## Task
The answer should contain only the lines from the beginning of the entries through the line that holds "en OrderByDescending**: wordt", given again exactly, with no pictures.

Stored data entries
============

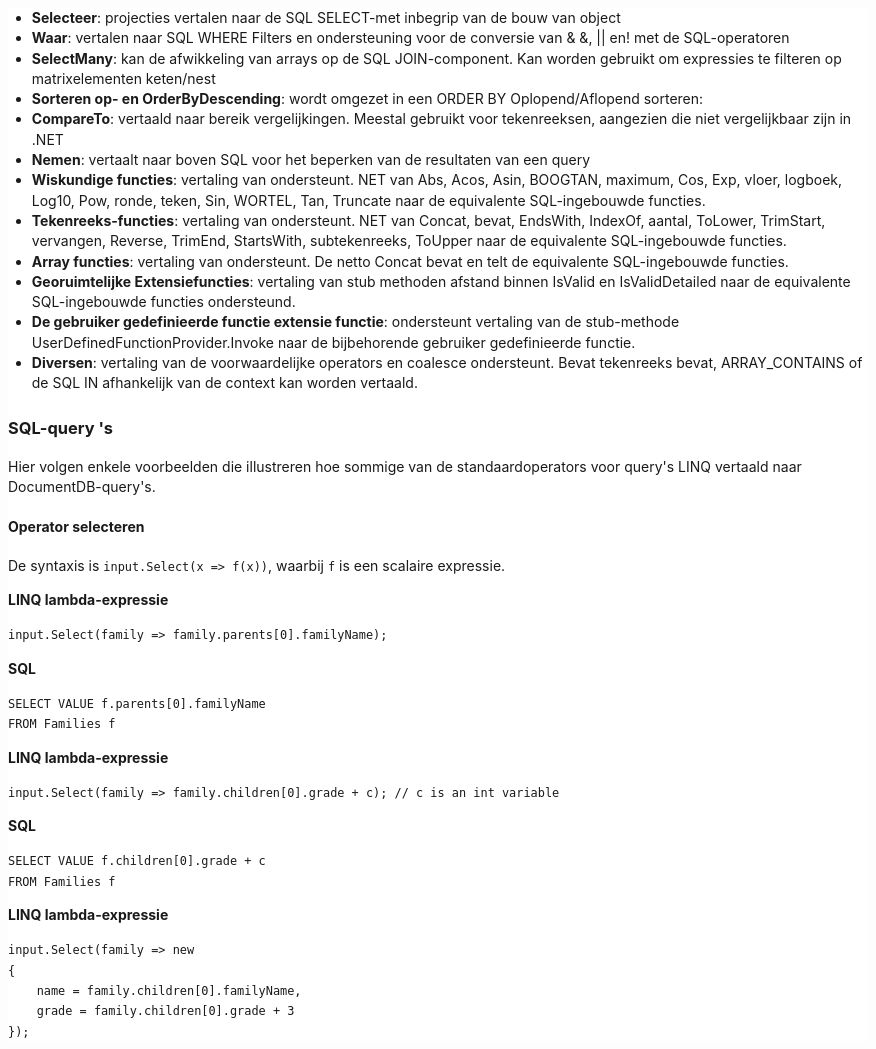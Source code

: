 -   **Selecteer**: projecties vertalen naar de SQL SELECT-met inbegrip van de bouw van object
-   **Waar**: vertalen naar SQL WHERE Filters en ondersteuning voor de conversie van & &, || en! met de SQL-operatoren
-   **SelectMany**: kan de afwikkeling van arrays op de SQL JOIN-component. Kan worden gebruikt om expressies te filteren op matrixelementen keten/nest
-   **Sorteren op- en OrderByDescending**: wordt omgezet in een ORDER BY Oplopend/Aflopend sorteren:
-   **CompareTo**: vertaald naar bereik vergelijkingen. Meestal gebruikt voor tekenreeksen, aangezien die niet vergelijkbaar zijn in .NET
-   **Nemen**: vertaalt naar boven SQL voor het beperken van de resultaten van een query
-   **Wiskundige functies**: vertaling van ondersteunt. NET van Abs, Acos, Asin, BOOGTAN, maximum, Cos, Exp, vloer, logboek, Log10, Pow, ronde, teken, Sin, WORTEL, Tan, Truncate naar de equivalente SQL-ingebouwde functies.
-   **Tekenreeks-functies**: vertaling van ondersteunt. NET van Concat, bevat, EndsWith, IndexOf, aantal, ToLower, TrimStart, vervangen, Reverse, TrimEnd, StartsWith, subtekenreeks, ToUpper naar de equivalente SQL-ingebouwde functies.
-   **Array functies**: vertaling van ondersteunt. De netto Concat bevat en telt de equivalente SQL-ingebouwde functies.
-   **Georuimtelijke Extensiefuncties**: vertaling van stub methoden afstand binnen IsValid en IsValidDetailed naar de equivalente SQL-ingebouwde functies ondersteund.
-   **De gebruiker gedefinieerde functie extensie functie**: ondersteunt vertaling van de stub-methode UserDefinedFunctionProvider.Invoke naar de bijbehorende gebruiker gedefinieerde functie.
-   **Diversen**: vertaling van de voorwaardelijke operators en coalesce ondersteunt. Bevat tekenreeks bevat, ARRAY_CONTAINS of de SQL IN afhankelijk van de context kan worden vertaald.

### <a name="sql-query-operators"></a>SQL-query 's
Hier volgen enkele voorbeelden die illustreren hoe sommige van de standaardoperators voor query's LINQ vertaald naar DocumentDB-query's.

#### <a name="select-operator"></a>Operator selecteren
De syntaxis is `input.Select(x => f(x))`, waarbij `f` is een scalaire expressie.

**LINQ lambda-expressie**

    input.Select(family => family.parents[0].familyName);

**SQL** 

    SELECT VALUE f.parents[0].familyName
    FROM Families f



**LINQ lambda-expressie**

    input.Select(family => family.children[0].grade + c); // c is an int variable


**SQL** 

    SELECT VALUE f.children[0].grade + c
    FROM Families f 



**LINQ lambda-expressie**

    input.Select(family => new
    {
        name = family.children[0].familyName,
        grade = family.children[0].grade + 3
    });


[1]: ./media/documentdb-sql-query/sql-query1.png
[introduction]: documentdb-introduction.md
[consistency-levels]: documentdb-consistency-levels.md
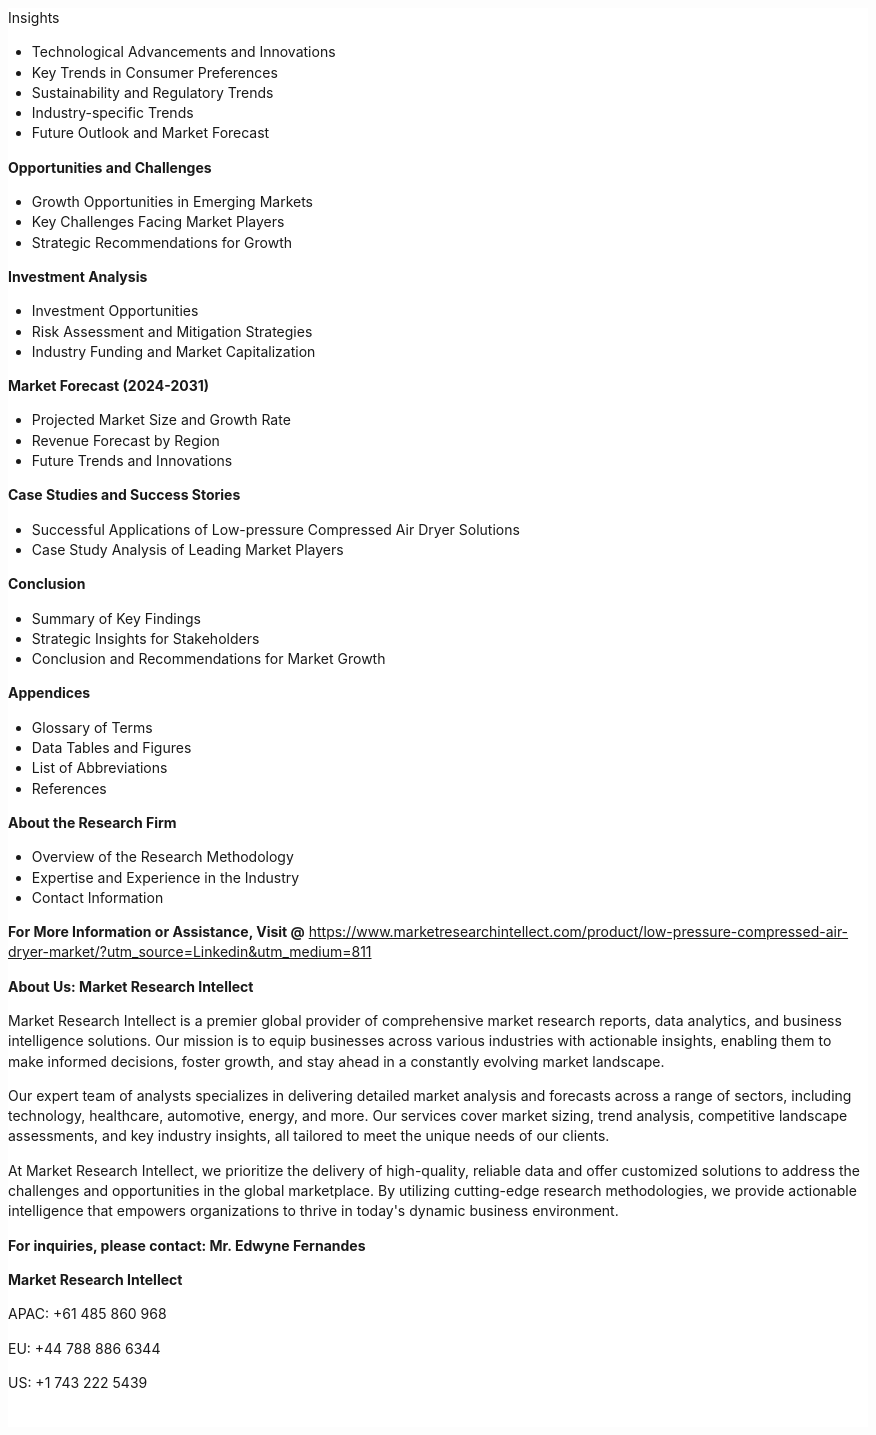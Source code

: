 Insights</strong></p><ul><li>Technological Advancements and Innovations</li><li>Key Trends in Consumer Preferences</li><li>Sustainability and Regulatory Trends</li><li>Industry-specific Trends</li><li>Future Outlook and Market Forecast</li></ul><p><strong>Opportunities and Challenges</strong></p><ul><li>Growth Opportunities in Emerging Markets</li><li>Key Challenges Facing Market Players</li><li>Strategic Recommendations for Growth</li></ul><p><strong>Investment Analysis</strong></p><ul><li>Investment Opportunities</li><li>Risk Assessment and Mitigation Strategies</li><li>Industry Funding and Market Capitalization</li></ul><p><strong>Market Forecast (2024-2031)</strong></p><ul><li>Projected Market Size and Growth Rate</li><li>Revenue Forecast by Region</li><li>Future Trends and Innovations</li></ul><p><strong>Case Studies and Success Stories</strong></p><ul><li>Successful Applications of Low-pressure Compressed Air Dryer Solutions</li><li>Case Study Analysis of Leading Market Players</li></ul><p><strong>Conclusion</strong></p><ul><li>Summary of Key Findings</li><li>Strategic Insights for Stakeholders</li><li>Conclusion and Recommendations for Market Growth</li></ul><p><strong>Appendices</strong></p><ul><li>Glossary of Terms</li><li>Data Tables and Figures</li><li>List of Abbreviations</li><li>References</li></ul><p><strong>About the Research Firm</strong></p><ul><li>Overview of the Research Methodology</li><li>Expertise and Experience in the Industry</li><li>Contact Information</li></ul></div><div class="article-main__content" data-test-id="publishing-text-block"><p><span class="font-[700]"><strong>For More Information or Assistance, Visit @</strong>&nbsp;<a href="https://www.marketresearchintellect.com/product/low-pressure-compressed-air-dryer-market/?utm_source=Linkedin&utm_medium=811">https://www.marketresearchintellect.com/product/low-pressure-compressed-air-dryer-market/?utm_source=Linkedin&utm_medium=811</a></span></p><p><strong>About Us: Market Research Intellect</strong></p><p>Market Research Intellect is a premier global provider of comprehensive market research reports, data analytics, and business intelligence solutions. Our mission is to equip businesses across various industries with actionable insights, enabling them to make informed decisions, foster growth, and stay ahead in a constantly evolving market landscape.</p><p>Our expert team of analysts specializes in delivering detailed market analysis and forecasts across a range of sectors, including technology, healthcare, automotive, energy, and more. Our services cover market sizing, trend analysis, competitive landscape assessments, and key industry insights, all tailored to meet the unique needs of our clients.</p><p>At Market Research Intellect, we prioritize the delivery of high-quality, reliable data and offer customized solutions to address the challenges and opportunities in the global marketplace. By utilizing cutting-edge research methodologies, we provide actionable intelligence that empowers organizations to thrive in today's dynamic business environment.</p><p><strong>For inquiries, please contact: Mr. Edwyne Fernandes</strong></p><p><strong>Market Research Intellect</strong></p><p>APAC: +61 485 860 968</p><p>EU: +44 788 886 6344</p><p>US: +1 743 222 5439</p></div><div class="article-main__content" data-test-id="publishing-text-block">&nbsp;</div>

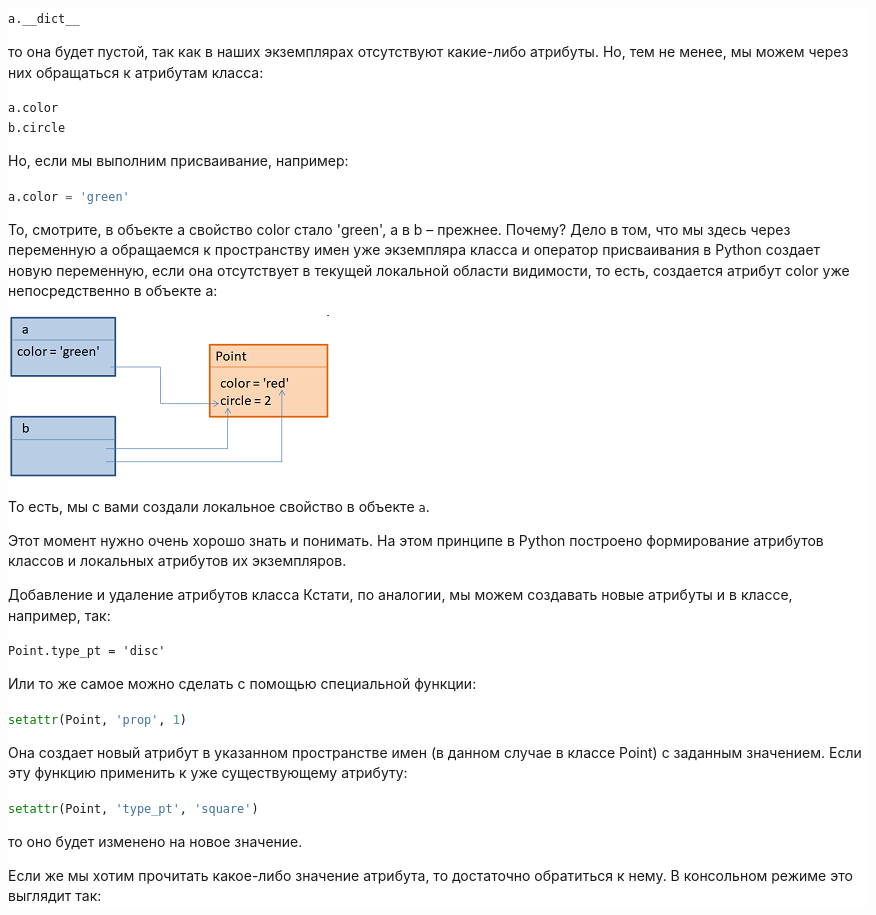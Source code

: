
 ```python
a.__dict__
```
то она будет пустой, так как в наших экземплярах отсутствуют какие-либо атрибуты. Но, тем не менее, мы можем через них обращаться к атрибутам класса:

```python
a.color
b.circle
```
Но, если мы выполним присваивание, например:

```python
a.color = 'green'
```
То, смотрите, в объекте a свойство color стало 'green', а в b – прежнее. Почему? Дело в том, что мы здесь через переменную a обращаемся к пространству имен уже экземпляра класса и оператор присваивания в Python создает новую переменную, если она отсутствует в текущей локальной области видимости, то есть, создается атрибут color уже непосредственно в объекте a:


![](img/__dict__.png)


То есть, мы с вами создали локальное свойство в объекте `a`. 

Этот момент нужно очень хорошо знать и понимать. На этом принципе в Python построено формирование атрибутов классов и локальных атрибутов их экземпляров.

Добавление и удаление атрибутов класса
Кстати, по аналогии, мы можем создавать новые атрибуты и в классе, например, так:

```
Point.type_pt = 'disc'
```
Или то же самое можно сделать с помощью специальной функции:

```python
setattr(Point, 'prop', 1)
```
Она создает новый атрибут в указанном пространстве имен (в данном случае в классе Point) с заданным значением. Если эту функцию применить к уже существующему атрибуту:

```python
setattr(Point, 'type_pt', 'square')
```
то оно будет изменено на новое значение.

Если же мы хотим прочитать какое-либо значение атрибута, то достаточно обратиться к нему. В консольном режиме это выглядит так:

============

## Solution to this task
Source code

: -   **Selecteer**: projecties vertalen naar de SQL SELECT-met inbegrip van de bouw van object
-   **Waar**: vertalen naar SQL WHERE Filters en ondersteuning voor de conversie van & &, || en! met de SQL-operatoren
-   **SelectMany**: kan de afwikkeling van arrays op de SQL JOIN-component. Kan worden gebruikt om expressies te filteren op matrixelementen keten/nest
-   **Sorteren op- en OrderByDescending**: wordt omgezet in een ORDER BY Oplopend/Aflopend sorteren:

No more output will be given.